Recommended

Current Page: World | Wednesday, July 18, 2018
India Needs Its Own #ChurchToo and #MeToo Movements, Bishop Joseph D'Souza Warns (Interview)

India Needs Its Own #ChurchToo and #MeToo Movements, Bishop Joseph D'Souza Warns (Interview)

People pray at a church during Christmas celebrations in Chandigarh, India, December 25, 2015. | (Photo: REUTERS/Ajay Verma)

India is in dire need of its own #ChurchToo and #MeToo movements, a well-respected pastor and human rights leader is urging as recent reports of clergy-related sexual abuse have rocked churches in the Kerala state in the past month.

Bishop Joseph D'Souza, president of the All India Christian Council, traveled to Washington, D.C., this week to discuss religious freedom issues.

But since D'Souza's trip comes as much media attention has surrounded two different cases of alleged sexual abuse by Indian clergy members from different denominational backgrounds, he spoke with The Christian Post Monday about how Indian Christians and churches should respond.
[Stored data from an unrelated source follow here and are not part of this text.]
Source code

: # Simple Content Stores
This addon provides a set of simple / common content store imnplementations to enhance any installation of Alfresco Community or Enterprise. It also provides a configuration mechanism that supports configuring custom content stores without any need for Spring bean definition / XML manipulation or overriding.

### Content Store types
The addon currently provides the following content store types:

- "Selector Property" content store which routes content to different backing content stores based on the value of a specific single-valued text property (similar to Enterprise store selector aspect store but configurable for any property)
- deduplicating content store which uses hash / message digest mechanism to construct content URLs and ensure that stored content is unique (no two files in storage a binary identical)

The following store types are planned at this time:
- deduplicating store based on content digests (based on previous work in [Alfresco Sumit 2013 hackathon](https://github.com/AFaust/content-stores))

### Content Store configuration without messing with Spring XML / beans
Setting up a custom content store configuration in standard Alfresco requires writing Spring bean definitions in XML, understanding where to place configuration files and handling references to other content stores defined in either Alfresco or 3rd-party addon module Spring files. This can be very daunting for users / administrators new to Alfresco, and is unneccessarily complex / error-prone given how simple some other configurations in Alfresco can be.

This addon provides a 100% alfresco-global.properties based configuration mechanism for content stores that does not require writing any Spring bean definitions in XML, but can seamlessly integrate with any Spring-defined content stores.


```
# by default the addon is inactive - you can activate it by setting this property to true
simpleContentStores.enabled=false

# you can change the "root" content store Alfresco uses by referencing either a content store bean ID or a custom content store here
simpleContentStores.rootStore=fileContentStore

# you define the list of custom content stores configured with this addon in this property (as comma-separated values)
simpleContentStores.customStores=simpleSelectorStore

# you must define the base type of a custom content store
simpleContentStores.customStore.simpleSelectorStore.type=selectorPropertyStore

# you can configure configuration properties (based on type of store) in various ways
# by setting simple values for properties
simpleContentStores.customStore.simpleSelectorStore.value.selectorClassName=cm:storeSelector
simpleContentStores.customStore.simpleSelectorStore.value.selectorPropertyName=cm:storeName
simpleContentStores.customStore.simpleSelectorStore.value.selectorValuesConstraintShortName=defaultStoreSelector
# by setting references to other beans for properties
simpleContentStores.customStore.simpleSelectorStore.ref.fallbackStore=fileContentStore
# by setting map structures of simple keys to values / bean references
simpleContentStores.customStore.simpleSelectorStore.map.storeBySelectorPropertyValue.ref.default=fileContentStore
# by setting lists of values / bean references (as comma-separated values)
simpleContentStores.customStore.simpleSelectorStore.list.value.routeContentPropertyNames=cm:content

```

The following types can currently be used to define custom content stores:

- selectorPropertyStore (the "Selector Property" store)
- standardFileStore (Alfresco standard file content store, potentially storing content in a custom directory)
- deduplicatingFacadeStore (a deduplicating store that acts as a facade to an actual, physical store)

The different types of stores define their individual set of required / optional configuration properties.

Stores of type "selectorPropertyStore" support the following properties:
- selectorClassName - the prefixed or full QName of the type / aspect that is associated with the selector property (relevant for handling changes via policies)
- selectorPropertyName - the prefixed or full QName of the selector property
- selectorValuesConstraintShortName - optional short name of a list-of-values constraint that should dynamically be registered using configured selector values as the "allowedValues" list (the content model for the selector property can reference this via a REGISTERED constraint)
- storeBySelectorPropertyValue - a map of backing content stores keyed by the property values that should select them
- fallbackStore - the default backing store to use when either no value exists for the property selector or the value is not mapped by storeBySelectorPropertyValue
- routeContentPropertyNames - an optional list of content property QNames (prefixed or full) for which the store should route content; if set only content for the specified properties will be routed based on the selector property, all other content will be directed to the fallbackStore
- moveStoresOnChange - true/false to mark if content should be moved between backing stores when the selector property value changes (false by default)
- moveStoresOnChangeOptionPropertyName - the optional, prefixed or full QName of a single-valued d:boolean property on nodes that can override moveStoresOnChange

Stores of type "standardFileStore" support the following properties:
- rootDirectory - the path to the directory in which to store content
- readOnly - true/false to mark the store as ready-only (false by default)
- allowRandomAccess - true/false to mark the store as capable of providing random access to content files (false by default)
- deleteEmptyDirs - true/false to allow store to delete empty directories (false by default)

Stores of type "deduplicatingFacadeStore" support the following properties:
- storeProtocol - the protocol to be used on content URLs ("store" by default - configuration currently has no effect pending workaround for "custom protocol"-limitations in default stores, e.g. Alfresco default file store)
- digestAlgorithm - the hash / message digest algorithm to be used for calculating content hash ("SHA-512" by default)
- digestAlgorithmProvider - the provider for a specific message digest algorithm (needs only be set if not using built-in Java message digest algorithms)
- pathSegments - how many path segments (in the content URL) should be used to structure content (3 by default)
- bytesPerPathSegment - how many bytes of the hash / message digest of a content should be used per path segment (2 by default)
"It would be great to have the #ChurchToo movement in India because India probably needs it more than the West because the #MeToo movement in India is far more needed on several fronts," he said, adding that India's chauvinistic society has bred much male aggression against women and girls even inside the church.

As many women in the United States have come forward this year with allegations of being abused or molested at the hands of clergy members through the #ChurchToo movement, a similar trend has been happening in the south Asian state.
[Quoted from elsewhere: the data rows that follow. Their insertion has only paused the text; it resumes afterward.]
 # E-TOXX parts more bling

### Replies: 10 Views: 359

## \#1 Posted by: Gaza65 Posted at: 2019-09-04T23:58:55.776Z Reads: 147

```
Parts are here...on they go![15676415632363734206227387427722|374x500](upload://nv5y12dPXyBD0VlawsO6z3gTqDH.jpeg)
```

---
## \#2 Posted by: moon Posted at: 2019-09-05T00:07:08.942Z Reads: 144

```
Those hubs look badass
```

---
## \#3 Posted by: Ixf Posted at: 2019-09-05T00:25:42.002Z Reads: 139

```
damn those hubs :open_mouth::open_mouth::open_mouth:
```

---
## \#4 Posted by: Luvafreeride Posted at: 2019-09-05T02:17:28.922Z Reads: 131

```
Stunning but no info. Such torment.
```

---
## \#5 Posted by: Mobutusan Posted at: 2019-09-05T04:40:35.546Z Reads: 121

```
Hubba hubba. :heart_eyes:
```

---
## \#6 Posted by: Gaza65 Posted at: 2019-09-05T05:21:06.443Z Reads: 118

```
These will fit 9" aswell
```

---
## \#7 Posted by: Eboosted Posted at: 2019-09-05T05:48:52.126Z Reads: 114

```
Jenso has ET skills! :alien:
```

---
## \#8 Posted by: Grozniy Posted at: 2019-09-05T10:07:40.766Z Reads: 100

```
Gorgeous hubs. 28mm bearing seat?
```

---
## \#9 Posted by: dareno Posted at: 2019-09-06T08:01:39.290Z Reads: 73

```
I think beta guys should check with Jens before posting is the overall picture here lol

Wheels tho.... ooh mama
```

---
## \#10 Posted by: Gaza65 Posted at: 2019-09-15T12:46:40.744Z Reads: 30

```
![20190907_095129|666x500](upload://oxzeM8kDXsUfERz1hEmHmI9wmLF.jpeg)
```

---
Last month, allegations emerged that a handful of priests with the Indian Orthodox Church in Kerala sexually abused a woman by using her confessions as blackmail to force her to have romantic encounters. The allegations led to the suspension of five priests, four of whom have been charged with rape.

On June 29, an unnamed Catholic nun complained to police that she had been raped in May 2014 by Bishop Franco Mulakkal of Jalandhar and sexually abused by him multiple times over the course of the next two years. However, Mulakkal has denied the claims and asserted that his "conscience is clear." The bishop remains in office.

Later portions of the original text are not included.